(Saved data entries)
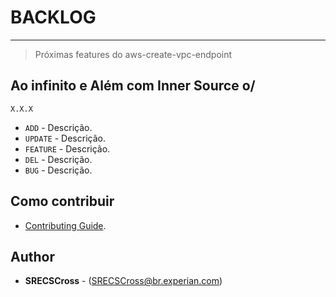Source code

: # BACKLOG 
----
> Próximas features do aws-create-vpc-endpoint

## Ao infinito e Além com Inner Source o/

`X.X.X` 
* `ADD` - Descrição.
* `UPDATE` - Descrição.
* `FEATURE` - Descrição.
* `DEL` - Descrição.
* `BUG` - Descrição.

## Como contribuir 
* [Contributing Guide](CONTRIBUTING.md).

## Author

* **SRECSCross** - (SRECSCross@br.experian.com)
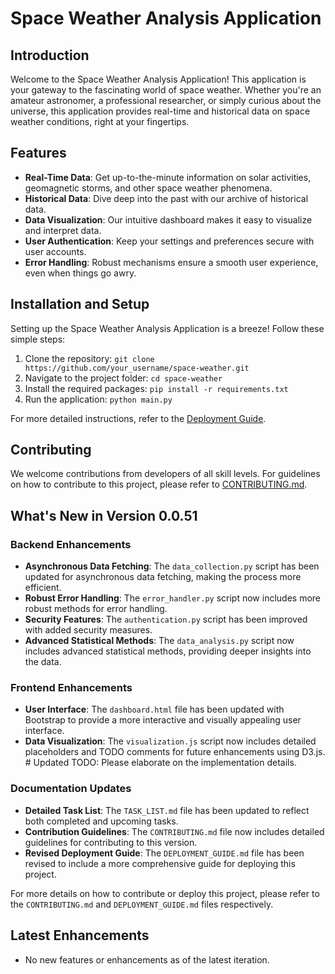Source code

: 
# Space Weather Analysis Application


## Introduction

Welcome to the Space Weather Analysis Application! This application is your gateway to the fascinating world of space weather. Whether you're an amateur astronomer, a professional researcher, or simply curious about the universe, this application provides real-time and historical data on space weather conditions, right at your fingertips.


## Features

- **Real-Time Data**: Get up-to-the-minute information on solar activities, geomagnetic storms, and other space weather phenomena.
- **Historical Data**: Dive deep into the past with our archive of historical data.
- **Data Visualization**: Our intuitive dashboard makes it easy to visualize and interpret data.
- **User Authentication**: Keep your settings and preferences secure with user accounts.
- **Error Handling**: Robust mechanisms ensure a smooth user experience, even when things go awry.


## Installation and Setup

Setting up the Space Weather Analysis Application is a breeze! Follow these simple steps:

1. Clone the repository: `git clone https://github.com/your_username/space-weather.git`
2. Navigate to the project folder: `cd space-weather`
3. Install the required packages: `pip install -r requirements.txt`
4. Run the application: `python main.py`

For more detailed instructions, refer to the [Deployment Guide](DeploymentGuide.md).


## Contributing

We welcome contributions from developers of all skill levels. For guidelines on how to contribute to this project, please refer to [CONTRIBUTING.md](CONTRIBUTING.md).



## What's New in Version 0.0.51

### Backend Enhancements

- **Asynchronous Data Fetching**: The `data_collection.py` script has been updated for asynchronous data fetching, making the process more efficient.
- **Robust Error Handling**: The `error_handler.py` script now includes more robust methods for error handling.
- **Security Features**: The `authentication.py` script has been improved with added security measures.
- **Advanced Statistical Methods**: The `data_analysis.py` script now includes advanced statistical methods, providing deeper insights into the data.

### Frontend Enhancements

- **User Interface**: The `dashboard.html` file has been updated with Bootstrap to provide a more interactive and visually appealing user interface.
- **Data Visualization**: The `visualization.js` script now includes detailed placeholders and TODO comments for future enhancements using D3.js.  # Updated TODO: Please elaborate on the implementation details.

### Documentation Updates

- **Detailed Task List**: The `TASK_LIST.md` file has been updated to reflect both completed and upcoming tasks.
- **Contribution Guidelines**: The `CONTRIBUTING.md` file now includes detailed guidelines for contributing to this version.
- **Revised Deployment Guide**: The `DEPLOYMENT_GUIDE.md` file has been revised to include a more comprehensive guide for deploying this project.

For more details on how to contribute or deploy this project, please refer to the `CONTRIBUTING.md` and `DEPLOYMENT_GUIDE.md` files respectively.

## Latest Enhancements
- No new features or enhancements as of the latest iteration.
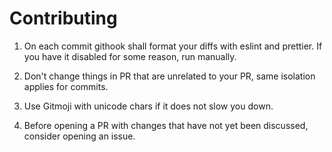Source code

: # Contributing

1. On each commit githook shall format your diffs with eslint and prettier. If you have it disabled for some reason, run manually.

2. Don't change things in PR that are unrelated to your PR, same isolation applies for commits.

3. Use Gitmoji with unicode chars if it does not slow you down.

4. Before opening a PR with changes that have not yet been discussed, consider opening an issue.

■ ASSIGNMENT:
Show every line of the records above that contains the word "methods".

■ OUTPUT BELOW:
- **Robust Error Handling**: The `error_handler.py` script now includes more robust methods for error handling.
- **Advanced Statistical Methods**: The `data_analysis.py` script now includes advanced statistical methods, providing deeper insights into the data.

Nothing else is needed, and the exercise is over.